Tabii bunlar bizim bildiklerimiz, belki de sürpriz bir failimiz vardır.
"Hayatta kalmak
istiyorsan yakınımda dur doktor, yaşamak istiyorsan da uzak dur."
Ferhat'ın bu cümlesi bölüm boyunca kurcaladı aklımızı. Hatırlarsınız, 'Henüz ölmediği için yaşadığını sanan milyonlarca insandan biriydi'
Aslı. Ben Ferhat'ın bu cümlesini Aslı'nın o silinen mesajına bir gönderme gibi
algıladım. Derdin sadece nefes almaksa yakınımda dur, ama gerçekten yaşamak
istiyorsan uzakta dur, ben bir bataklığım ve seni de boğarım, dedi bence. Aslı
bunu ya anlamadı ya da anlamak işine gelmedi, zira onun hiçbir yere gidesi yok.

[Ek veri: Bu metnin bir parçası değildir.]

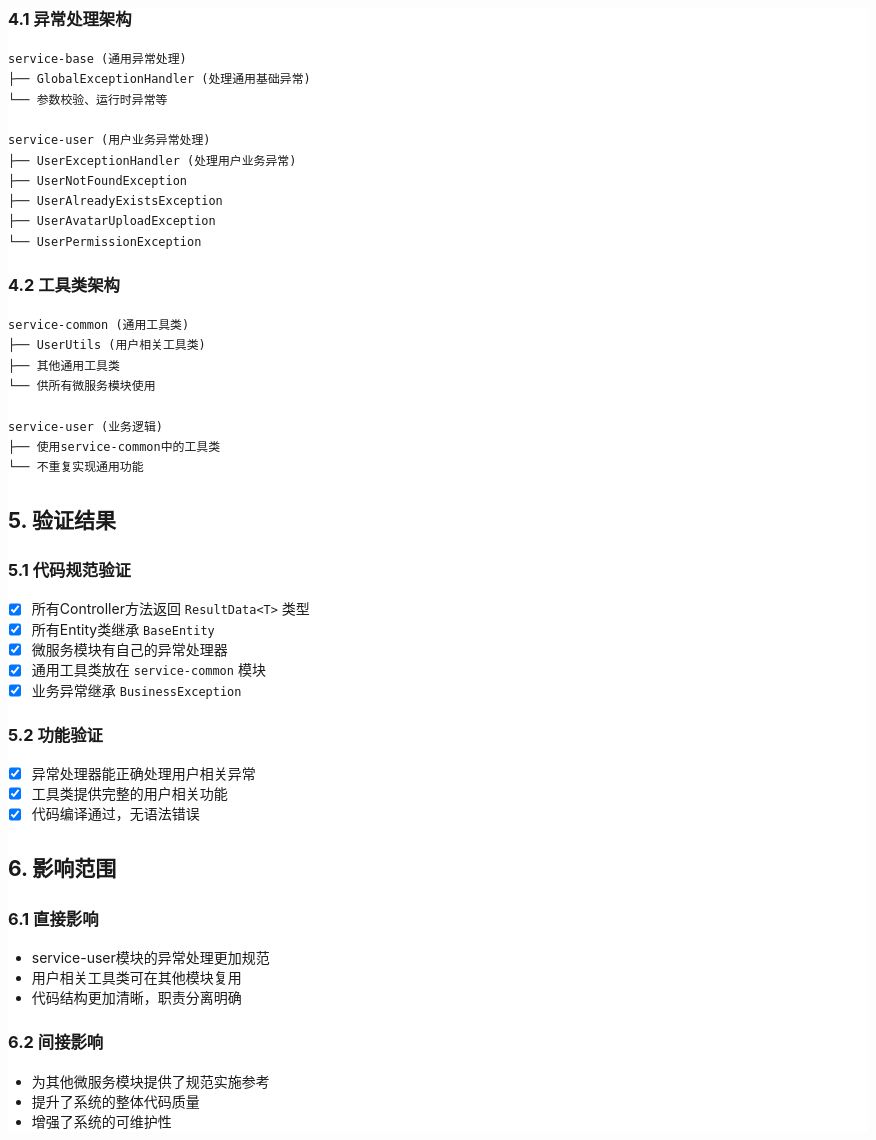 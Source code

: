 ### 4.1 异常处理架构
```
service-base (通用异常处理)
├── GlobalExceptionHandler (处理通用基础异常)
└── 参数校验、运行时异常等

service-user (用户业务异常处理)
├── UserExceptionHandler (处理用户业务异常)
├── UserNotFoundException
├── UserAlreadyExistsException
├── UserAvatarUploadException
└── UserPermissionException
```

### 4.2 工具类架构
```
service-common (通用工具类)
├── UserUtils (用户相关工具类)
├── 其他通用工具类
└── 供所有微服务模块使用

service-user (业务逻辑)
├── 使用service-common中的工具类
└── 不重复实现通用功能
```

## 5. 验证结果

### 5.1 代码规范验证
- [x] 所有Controller方法返回 `ResultData<T>` 类型
- [x] 所有Entity类继承 `BaseEntity`
- [x] 微服务模块有自己的异常处理器
- [x] 通用工具类放在 `service-common` 模块
- [x] 业务异常继承 `BusinessException`

### 5.2 功能验证
- [x] 异常处理器能正确处理用户相关异常
- [x] 工具类提供完整的用户相关功能
- [x] 代码编译通过，无语法错误

## 6. 影响范围

### 6.1 直接影响
- service-user模块的异常处理更加规范
- 用户相关工具类可在其他模块复用
- 代码结构更加清晰，职责分离明确

### 6.2 间接影响
- 为其他微服务模块提供了规范实施参考
- 提升了系统的整体代码质量
- 增强了系统的可维护性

Eh, biz de gitmesini istemiyoruz zaten. Ama yaşamasını da istiyoruz. Ferhat'ın
son sahnede söylediği gibi, bu bir kördüğüm. Çözüm yolu da Ferhat'ı
dönüştürmekten geçiyor.
Kördüğüm denince
benim zihnimde, kalbimde başka ışıklar da yandı tabii. Malum, İbrahim
Çelikkol'un bir önceki dizisinin adıydı Kördüğüm
ve ben o yolculuğa da haftalar boyunca eşlik etmiştim yazılarımla. Muhtemelen o
sözcük bu tür bir gönderme niyeti taşımıyordu ama ben öyleymiş gibi aldım,
kabul ettim, yazana ve söyleyene teşekkür ederim.